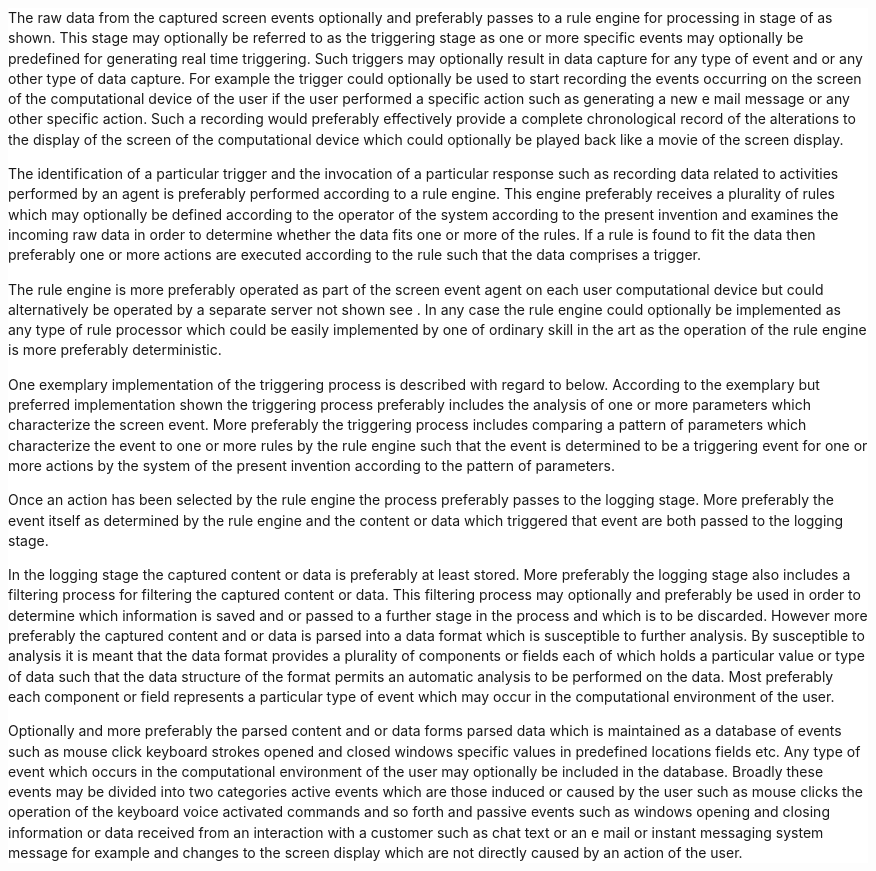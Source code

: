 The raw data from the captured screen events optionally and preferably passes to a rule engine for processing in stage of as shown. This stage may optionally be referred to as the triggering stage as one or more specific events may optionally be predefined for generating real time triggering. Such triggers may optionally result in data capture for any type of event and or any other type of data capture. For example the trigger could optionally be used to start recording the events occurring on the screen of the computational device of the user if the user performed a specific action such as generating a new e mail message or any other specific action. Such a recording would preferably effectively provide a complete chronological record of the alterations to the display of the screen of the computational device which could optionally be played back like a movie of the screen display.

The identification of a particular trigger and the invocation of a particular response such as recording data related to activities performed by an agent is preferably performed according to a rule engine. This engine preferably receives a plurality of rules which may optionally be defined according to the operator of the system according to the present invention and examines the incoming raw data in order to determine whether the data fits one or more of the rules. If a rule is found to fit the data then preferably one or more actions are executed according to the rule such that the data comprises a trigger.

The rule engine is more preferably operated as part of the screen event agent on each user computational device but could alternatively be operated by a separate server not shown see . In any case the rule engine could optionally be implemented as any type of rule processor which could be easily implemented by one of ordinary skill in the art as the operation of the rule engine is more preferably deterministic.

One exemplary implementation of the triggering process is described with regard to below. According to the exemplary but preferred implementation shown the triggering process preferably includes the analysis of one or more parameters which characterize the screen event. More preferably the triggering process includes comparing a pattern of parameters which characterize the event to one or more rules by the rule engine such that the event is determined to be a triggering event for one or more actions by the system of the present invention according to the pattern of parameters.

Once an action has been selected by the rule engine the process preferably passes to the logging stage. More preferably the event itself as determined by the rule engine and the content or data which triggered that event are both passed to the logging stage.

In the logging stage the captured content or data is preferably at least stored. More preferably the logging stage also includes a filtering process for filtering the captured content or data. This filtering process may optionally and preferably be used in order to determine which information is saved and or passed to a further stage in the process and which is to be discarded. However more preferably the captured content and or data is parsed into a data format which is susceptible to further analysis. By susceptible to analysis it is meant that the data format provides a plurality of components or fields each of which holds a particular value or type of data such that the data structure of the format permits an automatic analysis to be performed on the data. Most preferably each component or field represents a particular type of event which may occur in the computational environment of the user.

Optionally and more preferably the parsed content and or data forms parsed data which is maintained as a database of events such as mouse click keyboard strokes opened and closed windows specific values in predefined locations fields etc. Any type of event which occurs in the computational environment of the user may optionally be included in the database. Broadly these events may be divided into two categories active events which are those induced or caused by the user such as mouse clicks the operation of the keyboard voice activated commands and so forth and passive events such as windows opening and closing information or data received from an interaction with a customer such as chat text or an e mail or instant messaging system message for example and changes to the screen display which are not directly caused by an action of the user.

━━━

EXERCISE DETAILS >>
Return the listing unchanged, but drop every picture.

EXPECTED OUTPUT >>
Source code

: The raw data from the captured screen events optionally and preferably passes to a rule engine for processing in stage of as shown. This stage may optionally be referred to as the triggering stage as one or more specific events may optionally be predefined for generating real time triggering. Such triggers may optionally result in data capture for any type of event and or any other type of data capture. For example the trigger could optionally be used to start recording the events occurring on the screen of the computational device of the user if the user performed a specific action such as generating a new e mail message or any other specific action. Such a recording would preferably effectively provide a complete chronological record of the alterations to the display of the screen of the computational device which could optionally be played back like a movie of the screen display.

The identification of a particular trigger and the invocation of a particular response such as recording data related to activities performed by an agent is preferably performed according to a rule engine. This engine preferably receives a plurality of rules which may optionally be defined according to the operator of the system according to the present invention and examines the incoming raw data in order to determine whether the data fits one or more of the rules. If a rule is found to fit the data then preferably one or more actions are executed according to the rule such that the data comprises a trigger.

The rule engine is more preferably operated as part of the screen event agent on each user computational device but could alternatively be operated by a separate server not shown see . In any case the rule engine could optionally be implemented as any type of rule processor which could be easily implemented by one of ordinary skill in the art as the operation of the rule engine is more preferably deterministic.

One exemplary implementation of the triggering process is described with regard to below. According to the exemplary but preferred implementation shown the triggering process preferably includes the analysis of one or more parameters which characterize the screen event. More preferably the triggering process includes comparing a pattern of parameters which characterize the event to one or more rules by the rule engine such that the event is determined to be a triggering event for one or more actions by the system of the present invention according to the pattern of parameters.

Once an action has been selected by the rule engine the process preferably passes to the logging stage. More preferably the event itself as determined by the rule engine and the content or data which triggered that event are both passed to the logging stage.

In the logging stage the captured content or data is preferably at least stored. More preferably the logging stage also includes a filtering process for filtering the captured content or data. This filtering process may optionally and preferably be used in order to determine which information is saved and or passed to a further stage in the process and which is to be discarded. However more preferably the captured content and or data is parsed into a data format which is susceptible to further analysis. By susceptible to analysis it is meant that the data format provides a plurality of components or fields each of which holds a particular value or type of data such that the data structure of the format permits an automatic analysis to be performed on the data. Most preferably each component or field represents a particular type of event which may occur in the computational environment of the user.

Optionally and more preferably the parsed content and or data forms parsed data which is maintained as a database of events such as mouse click keyboard strokes opened and closed windows specific values in predefined locations fields etc. Any type of event which occurs in the computational environment of the user may optionally be included in the database. Broadly these events may be divided into two categories active events which are those induced or caused by the user such as mouse clicks the operation of the keyboard voice activated commands and so forth and passive events such as windows opening and closing information or data received from an interaction with a customer such as chat text or an e mail or instant messaging system message for example and changes to the screen display which are not directly caused by an action of the user.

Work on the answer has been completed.